Gregório pontua inclusive que, com a notícia de que iria ser pai ecoando nos ouvidos, foi parar em uma livraria para saber o que deveria ler para executar melhor a função. Não tinha livro disponível, não. Bom, agora tem: o livro falado de Gregório, na Audible, tem mais de cinco horas de reflexão sobre o assunto.

Meu amigo Diego Olivares, do podcast 1 livro, 1 disco, 1 filme, vai ser pai no meio do ano e me indicou o conteúdo animado: "o timing justo de que eu precisava", ele disse. Tem gente querendo falar do tema (e de futebol também, que ninguém é de ferro).

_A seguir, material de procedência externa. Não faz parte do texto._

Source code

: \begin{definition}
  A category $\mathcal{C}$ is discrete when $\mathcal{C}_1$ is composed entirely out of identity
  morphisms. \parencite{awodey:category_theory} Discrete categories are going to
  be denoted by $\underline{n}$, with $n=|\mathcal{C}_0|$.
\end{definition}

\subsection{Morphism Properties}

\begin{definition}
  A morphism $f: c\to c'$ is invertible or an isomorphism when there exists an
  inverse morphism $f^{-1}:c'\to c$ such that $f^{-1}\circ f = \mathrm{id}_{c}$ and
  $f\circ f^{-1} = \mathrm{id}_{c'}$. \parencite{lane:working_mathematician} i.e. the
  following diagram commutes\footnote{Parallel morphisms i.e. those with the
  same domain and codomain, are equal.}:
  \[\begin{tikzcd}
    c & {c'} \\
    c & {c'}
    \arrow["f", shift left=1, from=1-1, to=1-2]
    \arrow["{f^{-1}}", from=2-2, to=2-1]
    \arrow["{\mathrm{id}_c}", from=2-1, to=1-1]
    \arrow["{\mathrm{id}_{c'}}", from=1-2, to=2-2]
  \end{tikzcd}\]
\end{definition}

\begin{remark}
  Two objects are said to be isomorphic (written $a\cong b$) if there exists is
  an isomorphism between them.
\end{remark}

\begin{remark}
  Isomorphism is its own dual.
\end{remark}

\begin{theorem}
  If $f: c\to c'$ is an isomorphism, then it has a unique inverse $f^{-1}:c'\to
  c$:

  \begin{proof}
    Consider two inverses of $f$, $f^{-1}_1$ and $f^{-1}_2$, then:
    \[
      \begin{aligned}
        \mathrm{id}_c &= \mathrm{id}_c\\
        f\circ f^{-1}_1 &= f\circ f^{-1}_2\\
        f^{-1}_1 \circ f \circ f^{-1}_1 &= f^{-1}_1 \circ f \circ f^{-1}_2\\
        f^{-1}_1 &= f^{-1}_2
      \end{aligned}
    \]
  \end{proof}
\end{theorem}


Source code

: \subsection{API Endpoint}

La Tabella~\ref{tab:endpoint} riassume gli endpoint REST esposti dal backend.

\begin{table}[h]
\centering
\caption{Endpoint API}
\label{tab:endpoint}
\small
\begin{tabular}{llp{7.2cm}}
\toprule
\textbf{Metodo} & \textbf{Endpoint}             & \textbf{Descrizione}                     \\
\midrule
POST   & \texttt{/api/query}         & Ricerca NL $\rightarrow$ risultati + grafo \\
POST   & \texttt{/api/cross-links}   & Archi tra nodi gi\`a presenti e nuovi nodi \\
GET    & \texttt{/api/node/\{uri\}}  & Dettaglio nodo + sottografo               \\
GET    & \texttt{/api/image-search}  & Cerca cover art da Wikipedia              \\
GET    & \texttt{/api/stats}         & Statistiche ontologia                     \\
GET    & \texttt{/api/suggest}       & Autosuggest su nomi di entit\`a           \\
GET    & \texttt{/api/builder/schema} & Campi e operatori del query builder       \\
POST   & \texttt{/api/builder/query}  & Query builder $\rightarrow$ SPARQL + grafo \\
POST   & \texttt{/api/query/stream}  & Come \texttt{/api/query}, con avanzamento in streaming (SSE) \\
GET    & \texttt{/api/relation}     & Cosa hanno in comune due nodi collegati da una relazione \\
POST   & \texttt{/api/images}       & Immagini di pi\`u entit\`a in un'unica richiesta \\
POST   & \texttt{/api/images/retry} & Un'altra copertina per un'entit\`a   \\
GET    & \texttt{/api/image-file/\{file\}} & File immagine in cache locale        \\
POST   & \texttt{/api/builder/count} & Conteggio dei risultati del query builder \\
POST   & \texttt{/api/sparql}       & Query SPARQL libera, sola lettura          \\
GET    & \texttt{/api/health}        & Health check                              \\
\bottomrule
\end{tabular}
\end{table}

Eu refuto um pouco o conceito de que mãe tem uma ligação mais intrínseca com as crias do que os caras, tratados, às vezes, como meros fornecedores de espermatozoide.

O buraco da ausência paterna para mim é uma lacuna pesada, que eu carrego há décadas com dificuldade. É muito complicado não saber direito o que há dele em mim, ou não ter memória de um diálogo adulto para saber minhas impressões sobre o cara que me criou até os 17 anos.

E olha que ele "só" morreu, como diz minha mãe. Tem pai ausente por opção, por alegação de incompetência, por preguiça, por um pouco de onipresença materna (não dá para fazer o que já foi feito, de fato, mas sempre dá para fazer antes).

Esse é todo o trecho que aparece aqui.